In terms of the framework introduced above, social expectations expressed by others obviously matter for Shell. At the same time, though, the enterprise responds to them only in a limited way without fully appreciating their appropriateness. Although still struggling in the end, it is this response that reveals Shell as a social and creative actor. In this vein, the framework introduced above helps to explain “Shell's sluggish response to the unfolding debate”Footnote 80 as the enterprise failed to provide an interpretive framework on how to deal with the crisis. Rather than advancing clear beliefs and expressing confidence, Shell's rhetoric appears to be a function of a ‘trial-and-error’ approach as the enterprise holds onto the notion of being primarily an economic actor, while at the time indicating broader responsibilities that go beyond this narrow role. As such, the documents are full of ‘rhetorical stumbling’ and mark poor attempts of ‘damage control’ of an enterprise in distress. Only in hindsight and after the immediate crisis did Shell “distance itself from the state's militaristic responses—an evidently counter-productive measure—and [since then] has been striving to develop less acrimonious relationships with host communities.”Footnote 81 However, given the uncertainty and indecisiveness reconstructed throughout the documents, even these recent commitments should not be misinterpreted as expressions of a fundamentally changed corporate role or a successful integration of Shell into global governance. Rather, considering the interpretive frames advanced, such engagement and consolidation through local community building cannot cover up a hesitant enterprise caught in the paradoxical attempt to somehow respond to expectations yet at the same time evade responsibility. As the enterprise states itself in 2009, its “major contribution remains to run a decent business.” What precisely the idea of ‘decent business’ in the context of conflict, human rights violations, socio-economic tensions, and environmental degradation entails for Shell, however, remains undefined and it is these uncertainties that can be revealed when conceptualizing corporate agency as social and creative instead of framing it as rational, ethical, or otherwise pre-determined.

5 Conclusion

As argued throughout the article, IR's intellectual engagement with MNEs has found a new home within the narratives of global governance and CSR. This development made the subfield consider corporate actors more intensively but also brought with it certain conceptual limitations. Drawing on interdisciplinary research on MNEs as dynamic, non-rational actors as well as on social theory, the article proposed an alternative framework to consider corporate agency and meanings in their social and creative dimensions. By incorporating these two into the framework, both the social embeddedness of MNEs as well as their capacity to interpret and act creatively were considered and sequentially related: While social meanings and expectations independent of economic reasoning—Prakash and others refer to this as the nonmarket environment of MNEsFootnote 82 —pre-structure any particular situation in which an enterprise acts, which of these meanings and expectations the enterprise connects to and how they are interpreted remains subject to situational agency. Taken together, the notion of sociality and creativity helps to conceptualize MNEs without relying on absolute, context-independent notions of corporate rationality, profit-maximization, or ethical considerations. Rather, it stresses the importance of corporate interpretations and focusses on such processes of corporate sense-making. By doing so, the framework goes beyond discussing corporate contributions within governance arrangements and hence add to our understanding of CSR and corporate agency in global governance.

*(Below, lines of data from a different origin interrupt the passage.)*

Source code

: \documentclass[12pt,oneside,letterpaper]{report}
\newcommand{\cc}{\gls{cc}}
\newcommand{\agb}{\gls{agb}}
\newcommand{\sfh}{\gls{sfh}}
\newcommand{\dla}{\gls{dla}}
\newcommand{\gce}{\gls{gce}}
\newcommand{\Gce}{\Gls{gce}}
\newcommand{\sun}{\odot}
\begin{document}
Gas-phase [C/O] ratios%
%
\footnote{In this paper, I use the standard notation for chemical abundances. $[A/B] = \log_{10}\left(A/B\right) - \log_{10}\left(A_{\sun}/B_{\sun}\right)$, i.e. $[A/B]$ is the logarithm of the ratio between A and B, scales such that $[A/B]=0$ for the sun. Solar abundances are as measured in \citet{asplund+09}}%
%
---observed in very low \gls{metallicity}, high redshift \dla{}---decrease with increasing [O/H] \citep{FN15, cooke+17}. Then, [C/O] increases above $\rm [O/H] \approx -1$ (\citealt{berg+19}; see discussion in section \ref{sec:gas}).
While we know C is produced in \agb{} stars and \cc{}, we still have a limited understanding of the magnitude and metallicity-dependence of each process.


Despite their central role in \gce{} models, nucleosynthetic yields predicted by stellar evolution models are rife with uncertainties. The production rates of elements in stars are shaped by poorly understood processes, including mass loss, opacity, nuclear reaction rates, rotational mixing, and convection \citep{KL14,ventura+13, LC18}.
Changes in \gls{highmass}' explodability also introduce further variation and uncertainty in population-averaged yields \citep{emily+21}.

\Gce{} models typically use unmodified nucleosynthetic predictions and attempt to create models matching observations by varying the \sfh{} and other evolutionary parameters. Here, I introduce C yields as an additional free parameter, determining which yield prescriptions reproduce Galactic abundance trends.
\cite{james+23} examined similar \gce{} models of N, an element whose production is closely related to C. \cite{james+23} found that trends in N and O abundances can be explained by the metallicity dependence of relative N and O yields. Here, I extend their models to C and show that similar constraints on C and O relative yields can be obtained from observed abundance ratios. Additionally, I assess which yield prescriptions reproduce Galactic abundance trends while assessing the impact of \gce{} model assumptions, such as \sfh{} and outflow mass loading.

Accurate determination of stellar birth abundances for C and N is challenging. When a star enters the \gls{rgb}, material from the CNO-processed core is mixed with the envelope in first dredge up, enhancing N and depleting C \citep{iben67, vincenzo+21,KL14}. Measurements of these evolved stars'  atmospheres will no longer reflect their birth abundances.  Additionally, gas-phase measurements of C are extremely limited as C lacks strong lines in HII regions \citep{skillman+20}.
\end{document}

While the framework can be applied to different contexts, it appears to be most useful when enterprises find themselves in crisis and new expectations towards MNEs emerge. Under such conditions, corporate interpretive processes are more foundational and hence more accessible. Independent of a crisis or not, though, engaging with interpretive frames advanced by MNEs instead of disregarding them as cheap talk appears to be promising since it puts corporate action and measures taken under the CSR frame into perspective. In this sense, rhetoric and action are two sides of the same engagement of an enterprise and hence reinforce and complement each other.Footnote 83 Assuming such a link between the two, the empirical observation that enterprises engage in governance activities beyond narrow economic responsibilities, such as self-regulation or community stakeholder development alone, does not reveal under which conditions and based on which cognitive frameworks and normative beliefs they act. Arguably, these engagements only matter if they resonate with deeper changes in corporate beliefs and are based on conviction rather than only representing strategic or even opportunistic adjustments to new expectations without committing to them.

For the illustration advanced in this contribution, corporate documents published by Shell in response to the developments in Nigeria during the 1990s were perceived as manifestations of how the enterprise made sense of changing normative expectations and thereby expressed and constituted corporate responsibilities in and of global governance. Against the narrative of MNEs becoming global governors, the findings for Shell suggest a gap between academic research on the one hand and corporate self-understandings on the other hand. Contrary to more optimistic accounts concerned with what Shell did,Footnote 84 considering what Shell expressed as corporate beliefs revealed an enterprise reluctant to leave its comfort zone of economic responsibilities. At the very least, we can confirm for Shell, that “when faced with new stakes, firms are initially confused and need to learn about their nature and functioning.”Footnote 85 Throughout all documents, the enterprise held onto the notion that the private and the public should remain separated and defined itself as an economic actor with limited responsibilities for the crisis and beyond. Despite engaging in a reconciliation process after 2005, funding community projects, and initial commitment to clean-up oil spills, Shell rhetorically did not express a broader range of social responsibilities, and the documents overall appear as defensive measures taken by an enterprise uncertain about its own role. While Shell concluded that business has to be conducted decently, the enterprise failed to specify what this notion entails and entangled itself in contradictions. Consequentially, for those instances were Shell provided compensation and governance, it can be assumed that these did not reflect deeper normative changes but rather marked strategic or opportunistic adjustments.

If corporate engagement in global governance remains limited to the latter, much of the optimism on MNEs becoming global governors and the paradigm shift from adversarial to more cooperative approaches towards business appears to be unwarranted. Integrating hesitant and uncertain enterprises, such as Shell, meaningfully into robust structures of governance at least remains a challenge. Given the enterprise's unwillingness to develop new corporate meanings, respond to social expectations, and accept responsibility for the crisis, Shell's actions in light of the Nigerian crisis during the 1990s reflect the ambiguities and indeterminacies of MNEs facing changes in their normative environment. Consequentially, against more positive readings considering Shell as a role model for stakeholder engagement,Footnote 86 the illustration and its conclusions should be read as a word of caution to not prematurely perceive of Shell as a convinced and confident global governor. Without over-generalizing the findings, two considerations for further research follow. One is theoretical in nature and raises the question how to study MNEs in global governance while the other is practical and raises the question how to politically engage with MNEs in global governance.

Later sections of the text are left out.